À peine le greffier avait-il achevé ce mot, que les deux exécuteurs s'emparèrent de Jeanne et l'enlevèrent pour la porter du côté de la galerie qu'elle avait aperçue. La défense qu'elle opposa, il faut renoncer à la dépeindre. Cette femme qui, dans la vie ordinaire, s'évanouissait pour une égratignure, supporta pendant près d'une heure les mauvais traitements et les coups des deux exécuteurs; elle fut traînée jusqu'à la porte extérieure sans avoir un moment cessé de pousser les plus effrayantes clameurs.
Au-delà de ce guichet, où les soldats réunis contenaient la foule, la petite cour, dite cour de justice, apparut soudain avec les deux ou trois mille spectateurs que la curiosité y avait convoqués depuis les préparatifs et l'apparition de l'échafaud.
Sur une estrade élevée d'environ huit pieds, un poteau noir, garni d'anneaux de fer, se dressait, surmonté d'un écriteau que le greffier, par ordre sans doute, avait tâché de rendre illisible.
Cette estrade n'avait point de rampe; on y montait par une échelle sans rampe également.

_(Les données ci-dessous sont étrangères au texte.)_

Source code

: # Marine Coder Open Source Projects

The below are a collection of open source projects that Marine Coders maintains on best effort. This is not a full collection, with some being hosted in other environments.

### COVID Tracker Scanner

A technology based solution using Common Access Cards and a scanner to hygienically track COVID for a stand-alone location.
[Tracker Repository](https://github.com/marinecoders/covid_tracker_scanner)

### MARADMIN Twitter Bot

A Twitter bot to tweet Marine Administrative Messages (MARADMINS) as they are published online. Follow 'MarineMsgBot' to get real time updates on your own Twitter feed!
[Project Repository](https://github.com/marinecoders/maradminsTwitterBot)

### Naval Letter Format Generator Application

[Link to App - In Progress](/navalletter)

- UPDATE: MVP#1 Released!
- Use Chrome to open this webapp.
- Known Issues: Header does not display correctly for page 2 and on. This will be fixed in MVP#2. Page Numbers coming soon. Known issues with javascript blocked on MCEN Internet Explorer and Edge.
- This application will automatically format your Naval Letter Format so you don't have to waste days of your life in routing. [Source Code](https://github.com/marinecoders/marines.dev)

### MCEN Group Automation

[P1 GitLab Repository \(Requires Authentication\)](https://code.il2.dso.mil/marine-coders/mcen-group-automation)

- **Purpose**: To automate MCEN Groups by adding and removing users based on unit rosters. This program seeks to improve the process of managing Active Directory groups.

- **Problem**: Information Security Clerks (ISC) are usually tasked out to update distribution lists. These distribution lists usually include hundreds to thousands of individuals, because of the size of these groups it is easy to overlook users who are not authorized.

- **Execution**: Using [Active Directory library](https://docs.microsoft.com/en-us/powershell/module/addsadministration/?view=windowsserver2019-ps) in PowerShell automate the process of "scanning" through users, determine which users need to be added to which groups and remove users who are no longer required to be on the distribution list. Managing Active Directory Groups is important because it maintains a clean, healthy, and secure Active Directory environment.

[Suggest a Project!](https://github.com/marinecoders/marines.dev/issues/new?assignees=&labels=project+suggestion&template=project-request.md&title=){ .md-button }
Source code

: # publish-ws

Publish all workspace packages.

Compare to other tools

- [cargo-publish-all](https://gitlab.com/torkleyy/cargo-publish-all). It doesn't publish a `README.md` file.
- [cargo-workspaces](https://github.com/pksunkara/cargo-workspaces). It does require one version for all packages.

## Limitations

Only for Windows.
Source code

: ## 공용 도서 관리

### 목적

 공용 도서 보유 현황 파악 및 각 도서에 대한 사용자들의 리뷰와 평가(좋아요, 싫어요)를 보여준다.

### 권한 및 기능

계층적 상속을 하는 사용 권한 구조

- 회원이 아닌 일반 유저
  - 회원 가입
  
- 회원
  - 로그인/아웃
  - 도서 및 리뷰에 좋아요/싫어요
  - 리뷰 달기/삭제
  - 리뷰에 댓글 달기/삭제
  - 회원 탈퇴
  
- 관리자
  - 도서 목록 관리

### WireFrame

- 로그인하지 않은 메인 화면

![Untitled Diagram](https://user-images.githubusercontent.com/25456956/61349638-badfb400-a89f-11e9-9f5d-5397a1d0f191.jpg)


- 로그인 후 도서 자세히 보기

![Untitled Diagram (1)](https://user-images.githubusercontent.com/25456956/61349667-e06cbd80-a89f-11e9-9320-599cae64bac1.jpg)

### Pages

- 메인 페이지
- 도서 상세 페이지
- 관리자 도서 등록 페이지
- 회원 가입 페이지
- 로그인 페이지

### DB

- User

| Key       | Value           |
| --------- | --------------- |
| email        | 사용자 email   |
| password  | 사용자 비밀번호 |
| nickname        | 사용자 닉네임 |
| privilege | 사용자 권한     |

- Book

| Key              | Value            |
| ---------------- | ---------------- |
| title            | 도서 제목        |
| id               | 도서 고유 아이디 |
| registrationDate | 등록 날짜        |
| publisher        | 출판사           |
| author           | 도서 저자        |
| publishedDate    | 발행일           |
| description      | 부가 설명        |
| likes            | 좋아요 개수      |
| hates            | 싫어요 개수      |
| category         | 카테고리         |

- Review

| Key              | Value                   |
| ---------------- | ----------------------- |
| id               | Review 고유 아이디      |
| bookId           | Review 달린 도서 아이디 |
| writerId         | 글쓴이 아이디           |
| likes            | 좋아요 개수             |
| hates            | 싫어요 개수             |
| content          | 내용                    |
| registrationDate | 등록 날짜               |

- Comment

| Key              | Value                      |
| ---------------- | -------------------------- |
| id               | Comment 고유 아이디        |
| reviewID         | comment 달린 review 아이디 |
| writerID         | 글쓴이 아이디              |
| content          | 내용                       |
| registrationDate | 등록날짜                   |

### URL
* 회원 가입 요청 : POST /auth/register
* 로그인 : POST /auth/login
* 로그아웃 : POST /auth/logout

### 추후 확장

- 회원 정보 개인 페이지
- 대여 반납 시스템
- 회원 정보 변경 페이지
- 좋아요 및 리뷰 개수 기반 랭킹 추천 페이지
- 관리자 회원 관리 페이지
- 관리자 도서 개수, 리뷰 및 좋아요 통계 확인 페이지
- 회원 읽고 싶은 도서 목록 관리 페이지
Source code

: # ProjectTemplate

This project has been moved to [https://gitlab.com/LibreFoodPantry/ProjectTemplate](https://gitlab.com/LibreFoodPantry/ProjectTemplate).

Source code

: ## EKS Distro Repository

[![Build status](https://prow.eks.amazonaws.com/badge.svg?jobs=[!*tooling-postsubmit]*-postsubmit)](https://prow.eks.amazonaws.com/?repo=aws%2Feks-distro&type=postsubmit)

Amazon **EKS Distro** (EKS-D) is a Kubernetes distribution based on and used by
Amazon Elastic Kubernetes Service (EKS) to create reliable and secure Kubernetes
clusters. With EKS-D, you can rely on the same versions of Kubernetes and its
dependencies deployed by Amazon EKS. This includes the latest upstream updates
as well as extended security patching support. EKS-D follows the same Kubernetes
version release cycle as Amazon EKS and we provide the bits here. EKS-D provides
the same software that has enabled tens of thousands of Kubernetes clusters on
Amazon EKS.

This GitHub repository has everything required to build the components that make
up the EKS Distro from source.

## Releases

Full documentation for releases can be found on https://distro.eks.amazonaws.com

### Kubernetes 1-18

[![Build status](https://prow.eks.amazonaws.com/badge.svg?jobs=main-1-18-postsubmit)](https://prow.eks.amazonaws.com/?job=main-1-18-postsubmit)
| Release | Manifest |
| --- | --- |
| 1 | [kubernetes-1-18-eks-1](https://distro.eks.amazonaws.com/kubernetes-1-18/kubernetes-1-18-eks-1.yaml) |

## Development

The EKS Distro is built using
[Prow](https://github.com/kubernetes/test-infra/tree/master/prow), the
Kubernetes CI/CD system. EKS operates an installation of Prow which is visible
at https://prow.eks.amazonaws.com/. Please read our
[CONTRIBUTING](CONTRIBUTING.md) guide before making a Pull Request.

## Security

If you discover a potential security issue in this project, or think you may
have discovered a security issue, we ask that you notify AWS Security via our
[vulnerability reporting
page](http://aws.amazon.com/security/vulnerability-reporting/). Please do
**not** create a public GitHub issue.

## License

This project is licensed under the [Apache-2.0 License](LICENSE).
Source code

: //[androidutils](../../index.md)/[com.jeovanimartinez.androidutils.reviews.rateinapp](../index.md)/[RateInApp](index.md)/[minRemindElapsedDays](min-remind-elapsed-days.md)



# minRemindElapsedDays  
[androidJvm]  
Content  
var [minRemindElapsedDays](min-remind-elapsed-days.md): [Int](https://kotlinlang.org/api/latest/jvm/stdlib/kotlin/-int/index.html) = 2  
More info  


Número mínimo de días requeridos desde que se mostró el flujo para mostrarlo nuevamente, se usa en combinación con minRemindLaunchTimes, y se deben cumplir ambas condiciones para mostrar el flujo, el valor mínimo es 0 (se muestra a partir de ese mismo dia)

La seule balustrade qu'on y remarquât, c'étaient les baïonnettes des archers. Elles en fermaient l'accès comme une grille à pointes reluisantes.
La foule, voyant que les portes du palais s'ouvraient, que les commissaires venaient avec leur baguette, que le greffier marchait, ses papiers à la main, commença son mouvement d'ondulation qui la fait ressembler à la mer.
Partout les cris de: La voilà! la voilà! retentissaient avec des épithètes peu honorables pour la condamnée, et çà et là quelques observations peu charitables pour les juges.